(Records from a dataset)
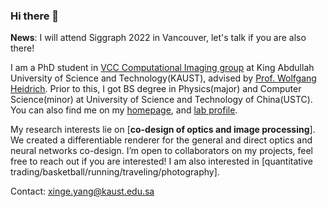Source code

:### Hi there 👋

**News**: I will attend Siggraph 2022 in Vancouver, let's talk if you are also there!

I am a PhD student in [VCC Computational Imaging group](https://vccimaging.org/) at King Abdullah University of Science and Technology(KAUST), advised by [Prof. Wolfgang Heidrich](https://vccimaging.org/People/heidriw/). Prior to this, I got BS degree in Physics(major) and Computer Science(minor) at University of Science and Technology of China(USTC). You can also find me on my [homepage](https://singer-yang.github.io/), and [lab profile](https://vccimaging.org/People/xingeyang/).

My research interests lie on [**co-design of optics and image processing**]. We created a differentiable renderer for the general and direct optics and neural networks co-design. I’m open to collaborators on my projects, feel free to reach out if you are interested! I am also interested in [quantitative trading/basketball/running/traveling/photography].

Contact: xinge.yang@kaust.edu.sa

<!--
![singer-yang's github stats](https://github-readme-stats.vercel.app/api?username=singer-yang&show_icons=true&count_private=true&hide=prs&theme=default_repocard)
[![Most used languages](https://github-readme-stats.vercel.app/api/top-langs/?username=singer-yang&&layout=compact)](https://github.com/anuraghazra/github-readme-stats)
-->

<!--
**singer-yang/singer-yang** is a ✨ _special_ ✨ repository because its `README.md` (this file) appears on your GitHub profile.

Here are some ideas to get you started:

- 🔭 I’m currently working on ...
- 🌱 I’m currently learning ...
- 👯 I’m looking to collaborate on ...
- 🤔 I’m looking for help with ...
- 💬 Ask me about ...
- 📫 How to reach me: ...
- 😄 Pronouns: ...
- ⚡ Fun fact: ...
-->

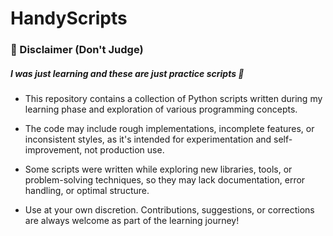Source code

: # HandyScripts

### 📌 Disclaimer (Don't Judge)

##### I was just **learning** and these are just practice scripts 🧪

- This repository contains a collection of Python scripts written during my learning phase and exploration of various programming concepts.

- The code may include rough implementations, incomplete features, or inconsistent styles, as it's intended for experimentation and self-improvement, not production use.

- Some scripts were written while exploring new libraries, tools, or problem-solving techniques, so they may lack documentation, error handling, or optimal structure.

- Use at your own discretion. Contributions, suggestions, or corrections are always welcome as part of the learning journey!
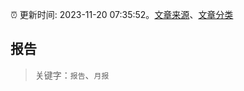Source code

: :alarm_clock: 更新时间: 2023-11-20 07:35:52。[文章来源](/README.md)、[文章分类](/TAGS.md)

## 报告


> 关键字：`报告`、`月报`



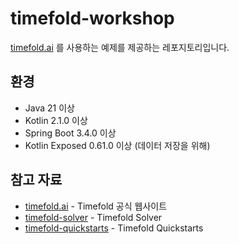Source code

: # timefold-workshop

[timefold.ai](https://timefold.ai/) 를 사용하는 예제를 제공하는 레포지토리입니다.

## 환경

- Java 21 이상
- Kotlin 2.1.0 이상
- Spring Boot 3.4.0 이상
- Kotlin Exposed 0.61.0 이상 (데이터 저장을 위해)

## 참고 자료

- [timefold.ai](https://timefold.ai/) - Timefold 공식 웹사이트
- [timefold-solver](https://github.com/TimefoldAI/timefold-solver) - Timefold Solver
- [timefold-quickstarts](https://github.com/TimefoldAI/timefold-quickstarts) - Timefold Quickstarts
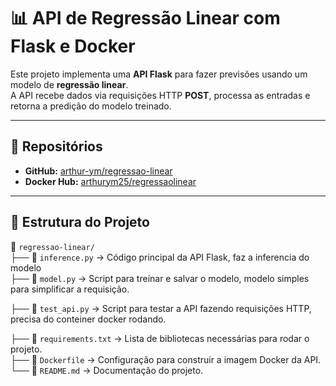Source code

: # 📊 API de Regressão Linear com Flask e Docker

Este projeto implementa uma **API Flask** para fazer previsões usando um modelo de **regressão linear**.  
A API recebe dados via requisições HTTP **POST**, processa as entradas e retorna a predição do modelo treinado.

---

## 🚀 **Repositórios**
- **GitHub:** [arthur-ym/regressao-linear](https://github.com/arthur-ym/regressao-linear)  
- **Docker Hub:** [arthurym25/regressaolinear](https://hub.docker.com/repository/docker/arthurym25/regressaolinear/general)

---

## 📂 **Estrutura do Projeto**
📁 `regressao-linear/`  
├── 📄 `inference.py` → Código principal da API Flask, faz a inferencia do modelo  
├── 📄 `model.py` → Script para treinar e salvar o modelo, modelo simples para simplificar a requisição.

├── 📄 `test_api.py` → Script para testar a API fazendo requisições HTTP, precisa do conteiner docker rodando.

├── 📄 `requirements.txt` → Lista de bibliotecas necessárias para rodar o projeto.  
├── 📄 `Dockerfile` → Configuração para construir a imagem Docker da API.  
└── 📄 `README.md` → Documentação do projeto.  


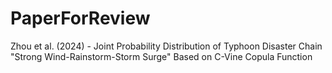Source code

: # PaperForReview
Zhou et al. (2024) - Joint Probability Distribution of Typhoon Disaster Chain "Strong Wind-Rainstorm-Storm Surge" Based on C-Vine Copula Function
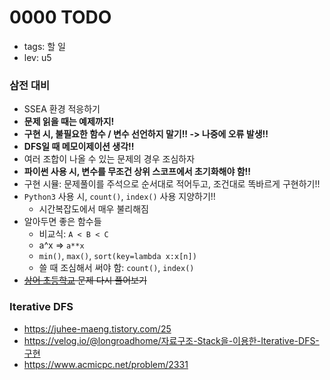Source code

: # 0000 TODO

- tags: 할 일
- lev: u5

### 삼전 대비
 - SSEA 환경 적응하기
 - **문제 읽을 때는 예제까지!**
 - **구현 시, 불필요한 함수 / 변수 선언하지 말기!! -> 나중에 오류 발생!!**
 - **DFS일 때 메모이제이션 생각!!**
 - 여러 조합이 나올 수 있는 문제의 경우 조심하자
 - **파이썬 사용 시, 변수를 무조건 상위 스코프에서 초기화해야 함!!**
 - 구현 시뮬: 문제풀이를 주석으로 순서대로 적어두고, 조건대로 똑바르게 구현하기!!
 - `Python3` 사용 시, `count()`, `index()` 사용 지양하기!!
    - 시간복잡도에서 매우 불리해짐
 - 알아두면 좋은 함수들
    - 비교식: `A < B < C`
    - a^x => `a**x`
    - `min()`, `max()`, `sort(key=lambda x:x[n])`
    - 쓸 때 조심해서 써야 함: `count()`, `index()`
 - ~~[상어 초등학교](https://uhug.github.io/docs/21608) 문제 다시 풀어보기~~

### Iterative DFS
 - https://juhee-maeng.tistory.com/25
 - https://velog.io/@longroadhome/자료구조-Stack을-이용한-Iterative-DFS-구현
 - https://www.acmicpc.net/problem/2331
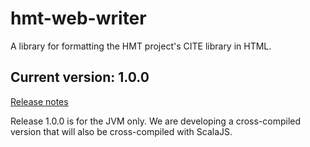 # hmt-web-writer


A library for formatting the HMT project's CITE library in HTML.



## Current version: 1.0.0

[Release notes](releases.md)

Release 1.0.0  is for the JVM only.  We are developing a cross-compiled version that will also be cross-compiled with ScalaJS.
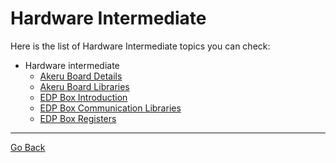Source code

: # Hardware Intermediate



Here is the list of Hardware Intermediate topics you can check:

- Hardware intermediate
    * [Akeru Board Details](hardware-intermediate-akeru.md#akeru-details)
    * [Akeru Board Libraries](hardware-intermediate-akeru.md#akeru-libraries)
    * [EDP Box Introduction](hardware-intermediate-eb.md#eb-introduction)
    * [EDP Box Communication Libraries](hardware-intermediate-eb-comm.md)
    * [EDP Box Registers](hardware-intermediate-registers.md)

---

[Go Back](/Documentation/readme.md)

--- EXERCISE DESCRIPTION ---
Restate exactly, please, only the lines between the start of the data and the line containing "I am a PhD student", both ends included, skipping the pictures.

--- REPLY TO THE EXERCISE ---
Source code

:### Hi there 👋

**News**: I will attend Siggraph 2022 in Vancouver, let's talk if you are also there!

I am a PhD student in [VCC Computational Imaging group](https://vccimaging.org/) at King Abdullah University of Science and Technology(KAUST), advised by [Prof. Wolfgang Heidrich](https://vccimaging.org/People/heidriw/). Prior to this, I got BS degree in Physics(major) and Computer Science(minor) at University of Science and Technology of China(USTC). You can also find me on my [homepage](https://singer-yang.github.io/), and [lab profile](https://vccimaging.org/People/xingeyang/).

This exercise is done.